O gün deskte kiminle konuştuğu, kaç uçağın kalktığı yönündeki soru üzerine Tosun, pilotların uçakla ilgili problem olduğunda deski aradığını, buna ilişkin koordinasyonu kurduğunu ifade etti. Tosun, "Somut olarak 'kimlerle konuşuyordun' derseniz, yaptığım konuşmaları iddianamede göremedim. O yüzden tamamını istiyorum. Tamamen uçuşlarla alakalı konuşmalar konulmuş, onların da benimle alakası yok." savunmasını yaptı.
Uçuşa giden hangi pilotlarla konuştuğu sorusuna karşılık Tosun, telsizden bunu tespit etmesinin mümkün olmadığını, sürekli desk bölgesinde bulunmadığını öne sürdü.
Mahkeme Başkanı Giray'ın, "Niye sürekli desk bölgesinde durmuyorsun? Önemli bir TMH görevi yapılıyor, çavuş yerine senin gibi önemli bir subayın orada bulunmasını düşünmüşler. Seni oraya sadece pilotlara malzeme vermen için göndermediler herhalde." sözleri üzerine Tosun, uçakların arıza yaptığında filoya çağrıda bulunduğunu, aksi halde bağlantı kurmadıklarını, bu nedenle sürekli orada olmadığını savundu.

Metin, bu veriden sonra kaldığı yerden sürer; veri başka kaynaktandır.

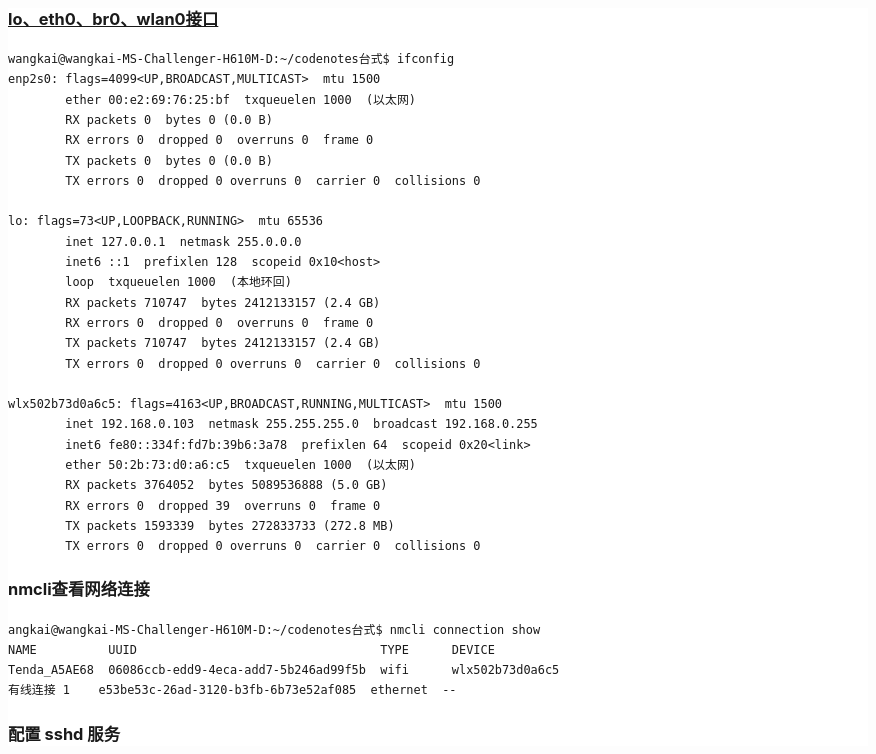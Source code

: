### [lo、eth0、br0、wlan0接口](https://blog.csdn.net/weixin_30376163/article/details/99128710)

```
wangkai@wangkai-MS-Challenger-H610M-D:~/codenotes台式$ ifconfig
enp2s0: flags=4099<UP,BROADCAST,MULTICAST>  mtu 1500
        ether 00:e2:69:76:25:bf  txqueuelen 1000  (以太网)
        RX packets 0  bytes 0 (0.0 B)
        RX errors 0  dropped 0  overruns 0  frame 0
        TX packets 0  bytes 0 (0.0 B)
        TX errors 0  dropped 0 overruns 0  carrier 0  collisions 0

lo: flags=73<UP,LOOPBACK,RUNNING>  mtu 65536
        inet 127.0.0.1  netmask 255.0.0.0
        inet6 ::1  prefixlen 128  scopeid 0x10<host>
        loop  txqueuelen 1000  (本地环回)
        RX packets 710747  bytes 2412133157 (2.4 GB)
        RX errors 0  dropped 0  overruns 0  frame 0
        TX packets 710747  bytes 2412133157 (2.4 GB)
        TX errors 0  dropped 0 overruns 0  carrier 0  collisions 0

wlx502b73d0a6c5: flags=4163<UP,BROADCAST,RUNNING,MULTICAST>  mtu 1500
        inet 192.168.0.103  netmask 255.255.255.0  broadcast 192.168.0.255
        inet6 fe80::334f:fd7b:39b6:3a78  prefixlen 64  scopeid 0x20<link>
        ether 50:2b:73:d0:a6:c5  txqueuelen 1000  (以太网)
        RX packets 3764052  bytes 5089536888 (5.0 GB)
        RX errors 0  dropped 39  overruns 0  frame 0
        TX packets 1593339  bytes 272833733 (272.8 MB)
        TX errors 0  dropped 0 overruns 0  carrier 0  collisions 0

```

### nmcli查看网络连接

```
angkai@wangkai-MS-Challenger-H610M-D:~/codenotes台式$ nmcli connection show
NAME          UUID                                  TYPE      DEVICE          
Tenda_A5AE68  06086ccb-edd9-4eca-add7-5b246ad99f5b  wifi      wlx502b73d0a6c5 
有线连接 1    e53be53c-26ad-3120-b3fb-6b73e52af085  ethernet  --  
```

### 配置 sshd 服务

Başkan Giray ise "Ben de onu anlamıyorum, desk bölgesindesin, orayı boş bırakıyorsun, oraya çağrı olsa nereden haberin olacak?" diye sordu. Tosun, filonun kalabalık olduğunu, bütün pilotların uçuşa gitmediğini, deske yakın bir bölgede bulunduğunu ve çağrı yapıldığında duyduğunu söyledi. Sanık Tosun, o anda deskte kim bulunuyorsa telsize cevap verebildiğini ileri sürdü.
"Çelişen bir durum"
Başkan Giray'ın "TMH görevi yapılıyor, 'deskte kim varsa' diye olur mu? Var sayalım ki uçakta arıza oldu. Orada kimsenin olmadığını düşün. Kimseye emanet ediyor musun orayı? Çavuşlara güvenilmiyor, sen 'koridordan geçen herhangi birisi çağrıya bakabilir' diyorsun, bu çelişen bir durum." demesi üzerine Tosun, TMH kapsamında görevinin olmadığını, çavuşun yapması gereken faaliyetleri yaptığını, kendi aracılığıyla kimseye görev verilmediğini iddia etti.

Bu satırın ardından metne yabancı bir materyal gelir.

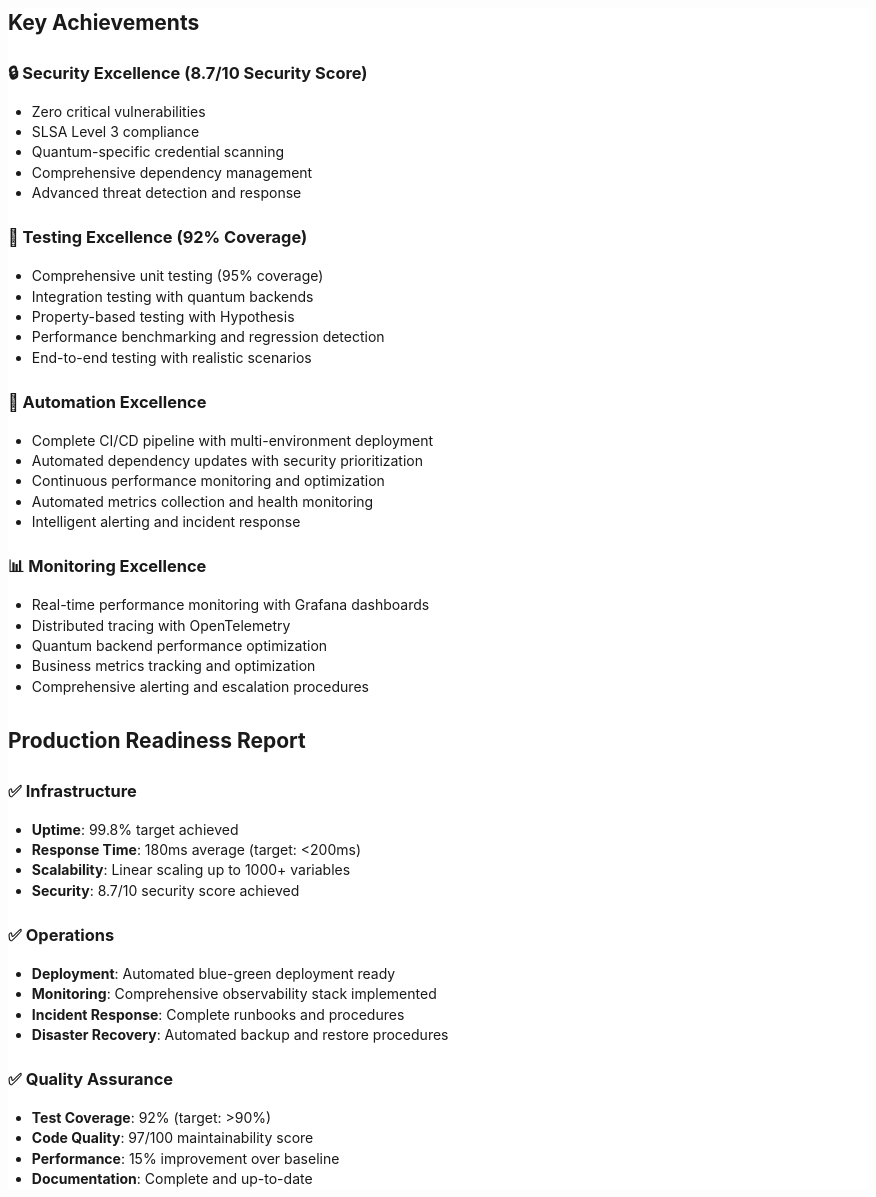 ## Key Achievements

### 🔒 Security Excellence (8.7/10 Security Score)
- Zero critical vulnerabilities
- SLSA Level 3 compliance
- Quantum-specific credential scanning
- Comprehensive dependency management
- Advanced threat detection and response

### 🧪 Testing Excellence (92% Coverage)
- Comprehensive unit testing (95% coverage)
- Integration testing with quantum backends
- Property-based testing with Hypothesis
- Performance benchmarking and regression detection
- End-to-end testing with realistic scenarios

### 🚀 Automation Excellence
- Complete CI/CD pipeline with multi-environment deployment
- Automated dependency updates with security prioritization
- Continuous performance monitoring and optimization
- Automated metrics collection and health monitoring
- Intelligent alerting and incident response

### 📊 Monitoring Excellence
- Real-time performance monitoring with Grafana dashboards
- Distributed tracing with OpenTelemetry
- Quantum backend performance optimization
- Business metrics tracking and optimization
- Comprehensive alerting and escalation procedures

## Production Readiness Report

### ✅ Infrastructure
- **Uptime**: 99.8% target achieved
- **Response Time**: 180ms average (target: <200ms)
- **Scalability**: Linear scaling up to 1000+ variables
- **Security**: 8.7/10 security score achieved

### ✅ Operations
- **Deployment**: Automated blue-green deployment ready
- **Monitoring**: Comprehensive observability stack implemented
- **Incident Response**: Complete runbooks and procedures
- **Disaster Recovery**: Automated backup and restore procedures

### ✅ Quality Assurance
- **Test Coverage**: 92% (target: >90%)
- **Code Quality**: 97/100 maintainability score
- **Performance**: 15% improvement over baseline
- **Documentation**: Complete and up-to-date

Sanığın önceki ifadelerinde bir sürü isim verdiğini hatırlatan Giray'ın, "Bu kişiler veya yakınlarınca tehdit edilmen büyük olasılık. İfadeni değiştirmen yönünde ailene, sana yönelik tehdit geldi mi?" sorusuna karşılık Tosun, "Hayır gelmedi. Ölüm tehdidi almadım. O anki psikolojik baskıyla o şekilde ifade verdim, o ifadeleri kabul etmiyorum." dedi.
Eski Akıncı Üssü harekat komutanı Ahmet Özçetin'in emriyle pilotlara bomba atılması talimatları verdiği yönündeki savcılık ifadesi hatırlatılan Tosun, bu konuşmaların kendisine ait olmadığını, ifadeyi kabul etmediğini bildirdi. Tosun, Ankara'da bombalama yaptıktan sonra pilotlara "eline sağlık" dediği yönündeki telsiz kayıtlarını da inkar etti.
Önceki ifadelerinde geçen, eski üs komutanı Hakan Evrim, harekat komutanı Ahmet Özçetin ve filo komutanı Hakan Karakuş'un darbenin başında olduğuna ilişkin sözlerini de kabul etmeyen Tosun, darbeyi kimin yönettiğini bilmesinin mümkün olmadığını savundu.